┌──
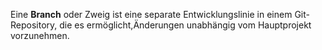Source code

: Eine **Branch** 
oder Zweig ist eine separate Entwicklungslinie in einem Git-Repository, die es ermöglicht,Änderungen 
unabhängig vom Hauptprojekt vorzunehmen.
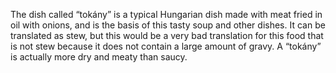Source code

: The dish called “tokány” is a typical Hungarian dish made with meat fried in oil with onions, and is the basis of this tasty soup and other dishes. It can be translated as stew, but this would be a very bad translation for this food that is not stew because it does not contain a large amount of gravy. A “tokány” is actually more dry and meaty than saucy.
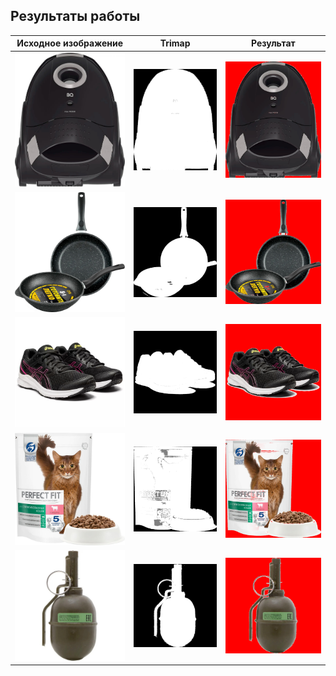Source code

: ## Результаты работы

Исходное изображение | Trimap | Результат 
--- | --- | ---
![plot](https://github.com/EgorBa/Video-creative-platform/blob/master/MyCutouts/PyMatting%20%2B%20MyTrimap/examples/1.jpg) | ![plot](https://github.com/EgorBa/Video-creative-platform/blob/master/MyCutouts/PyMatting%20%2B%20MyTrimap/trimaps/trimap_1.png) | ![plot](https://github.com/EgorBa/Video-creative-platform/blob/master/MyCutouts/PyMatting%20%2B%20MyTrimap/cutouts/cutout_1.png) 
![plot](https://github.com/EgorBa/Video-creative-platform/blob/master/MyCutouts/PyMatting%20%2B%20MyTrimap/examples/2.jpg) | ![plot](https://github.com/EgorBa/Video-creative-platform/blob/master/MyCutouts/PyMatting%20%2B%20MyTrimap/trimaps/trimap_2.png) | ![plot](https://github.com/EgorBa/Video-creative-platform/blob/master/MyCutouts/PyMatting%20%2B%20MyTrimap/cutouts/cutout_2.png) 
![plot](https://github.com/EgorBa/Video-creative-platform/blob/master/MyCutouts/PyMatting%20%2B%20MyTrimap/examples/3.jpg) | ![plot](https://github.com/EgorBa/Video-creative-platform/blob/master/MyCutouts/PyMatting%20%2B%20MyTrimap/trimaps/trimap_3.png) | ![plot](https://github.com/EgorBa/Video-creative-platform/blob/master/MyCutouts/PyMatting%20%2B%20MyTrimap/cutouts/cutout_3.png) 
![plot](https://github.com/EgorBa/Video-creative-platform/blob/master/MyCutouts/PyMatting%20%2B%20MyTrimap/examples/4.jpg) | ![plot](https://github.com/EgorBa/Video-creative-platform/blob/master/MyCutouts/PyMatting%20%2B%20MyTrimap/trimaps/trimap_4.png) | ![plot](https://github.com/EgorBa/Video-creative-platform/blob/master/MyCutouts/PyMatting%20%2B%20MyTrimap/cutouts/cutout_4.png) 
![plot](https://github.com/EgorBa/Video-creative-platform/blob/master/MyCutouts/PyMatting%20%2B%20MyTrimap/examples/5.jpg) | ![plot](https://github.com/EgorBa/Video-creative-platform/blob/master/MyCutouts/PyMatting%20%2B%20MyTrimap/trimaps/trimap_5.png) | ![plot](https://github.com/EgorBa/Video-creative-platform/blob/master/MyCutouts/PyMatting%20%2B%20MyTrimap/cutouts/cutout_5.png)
└──
WHAT IS NEEDED>
The expected answer is the listing above, duplicated exactly, with its pictures removed.

WRITTEN SOLUTION>
Source code

: Eine **Branch** 
oder Zweig ist eine separate Entwicklungslinie in einem Git-Repository, die es ermöglicht,Änderungen 
unabhängig vom Hauptprojekt vorzunehmen.
Source code

: The dish called “tokány” is a typical Hungarian dish made with meat fried in oil with onions, and is the basis of this tasty soup and other dishes. It can be translated as stew, but this would be a very bad translation for this food that is not stew because it does not contain a large amount of gravy. A “tokány” is actually more dry and meaty than saucy.
Source code

: ## Результаты работы

Исходное изображение | Trimap | Результат 
--- | --- | ---
![plot](https://github.com/EgorBa/Video-creative-platform/blob/master/MyCutouts/PyMatting%20%2B%20MyTrimap/examples/1.jpg) | ![plot](https://github.com/EgorBa/Video-creative-platform/blob/master/MyCutouts/PyMatting%20%2B%20MyTrimap/trimaps/trimap_1.png) | ![plot](https://github.com/EgorBa/Video-creative-platform/blob/master/MyCutouts/PyMatting%20%2B%20MyTrimap/cutouts/cutout_1.png) 
![plot](https://github.com/EgorBa/Video-creative-platform/blob/master/MyCutouts/PyMatting%20%2B%20MyTrimap/examples/2.jpg) | ![plot](https://github.com/EgorBa/Video-creative-platform/blob/master/MyCutouts/PyMatting%20%2B%20MyTrimap/trimaps/trimap_2.png) | ![plot](https://github.com/EgorBa/Video-creative-platform/blob/master/MyCutouts/PyMatting%20%2B%20MyTrimap/cutouts/cutout_2.png) 
![plot](https://github.com/EgorBa/Video-creative-platform/blob/master/MyCutouts/PyMatting%20%2B%20MyTrimap/examples/3.jpg) | ![plot](https://github.com/EgorBa/Video-creative-platform/blob/master/MyCutouts/PyMatting%20%2B%20MyTrimap/trimaps/trimap_3.png) | ![plot](https://github.com/EgorBa/Video-creative-platform/blob/master/MyCutouts/PyMatting%20%2B%20MyTrimap/cutouts/cutout_3.png) 
![plot](https://github.com/EgorBa/Video-creative-platform/blob/master/MyCutouts/PyMatting%20%2B%20MyTrimap/examples/4.jpg) | ![plot](https://github.com/EgorBa/Video-creative-platform/blob/master/MyCutouts/PyMatting%20%2B%20MyTrimap/trimaps/trimap_4.png) | ![plot](https://github.com/EgorBa/Video-creative-platform/blob/master/MyCutouts/PyMatting%20%2B%20MyTrimap/cutouts/cutout_4.png) 
![plot](https://github.com/EgorBa/Video-creative-platform/blob/master/MyCutouts/PyMatting%20%2B%20MyTrimap/examples/5.jpg) | ![plot](https://github.com/EgorBa/Video-creative-platform/blob/master/MyCutouts/PyMatting%20%2B%20MyTrimap/trimaps/trimap_5.png) | ![plot](https://github.com/EgorBa/Video-creative-platform/blob/master/MyCutouts/PyMatting%20%2B%20MyTrimap/cutouts/cutout_5.png)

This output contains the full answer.